Regia di Manetti Bros. vedi scheda film
Un alieno viene catturato a Roma. I servizi segreti lo interrogano tramite una interprete che parla cinese, unica lingua terrestre conosciuta dall'alieno. La creatura però non si sbottona; l'interprete, ritenendo la situazione eccessiva, libera l'alieno.

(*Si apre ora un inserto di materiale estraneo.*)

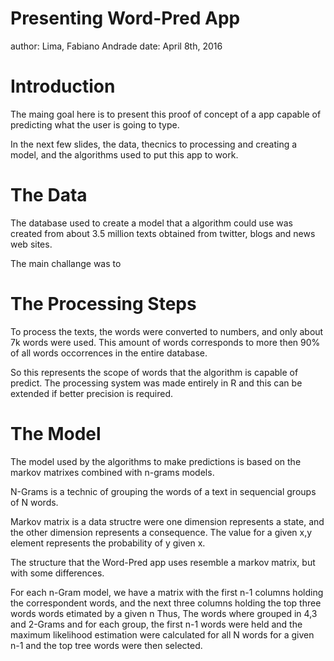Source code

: Presenting Word-Pred App
========================================================
author: Lima, Fabiano Andrade
date: April 8th, 2016

Introduction
========================================================

The maing goal here is to present this proof of concept
of a app capable of predicting what the user is going 
to type.

In the next few slides, the data, thecnics to processing
and creating a model, and the algorithms used to put
this app to work.

The Data
========================================================

The database used to create a model that a algorithm could
use was created from about 3.5 million texts obtained from
twitter, blogs and news web sites. 

The main challange was to

The Processing Steps
========================================================

To process the texts, the words were converted to numbers,
and only about 7k words were used. This amount of words
corresponds to more then 90% of all words occorrences in 
the entire database.

So this represents the scope of words that the algorithm
is capable of predict. The processing system was made entirely
in R and this can be extended if better precision is required.


The Model
=========================================================

The model used by the algorithms to make predictions is
based on the markov matrixes combined with n-grams models. 

N-Grams is a technic of grouping the words of a text in 
sequencial groups of N words.

Markov matrix is a data structre were one dimension represents
a state, and the other dimension represents a consequence.
The value for a given x,y element represents the probability of y given x.

The structure that the Word-Pred app uses resemble a markov matrix, but
with some differences.

For each n-Gram model, we have a matrix with the first n-1 columns 
holding the correspondent words, and the next three columns holding
the top three words 
words etimated by a given n
Thus, The words where grouped in 4,3 and 2-Grams and for each group, 
the first n-1 words were held and the  maximum likelihood estimation 
were calculated for all N words for a given n-1 and the top tree words were then selected.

Lati positivi dell'opera: l'idea di partenza è originale, la tensione nella prima parte è mantenuta molto bene e gli effetti speciali, soprattutto se si pensa che parliamo di una produzione modesta, sono ottimi; lati negativi, essenzialmente uno: la scarsa tenuta narrativa della storia. L'arrivo di Wang, quinto film per il grande schermo dei fratelli Manetti, è un prodottino confezionato accuratamente e un'escursione in territorio fantascientifico: due caratteristiche abbastanza rare per il nostro cinema; tutto si appoggia sulle solide spalle di Ennio Fantastichini (a tratti però un po' troppo gigione) e su quelle di Francesca Cuttica, qui sufficientemente robuste. Come si rilevava in incipit, la trama è suddivisa in maniera evidente in tre netti tronconi: l'interrogatorio al buio, che è il segmento più intrigante dell'intero lavoro; la prosecuzione a luci accese, francamente stagliuzzabile senza perderci granchè; il roboante e prevedibile finale, unica possibile via d'uscita del canovaccio alla luce di tutti i suoi snodi. In pratica: tensione, pathos e azione; positive la prima e la terza, meno riuscito il brano intermedio. Sceneggiatura dei Manetti brothers, ossia Marco e Antonio. 4,5/10.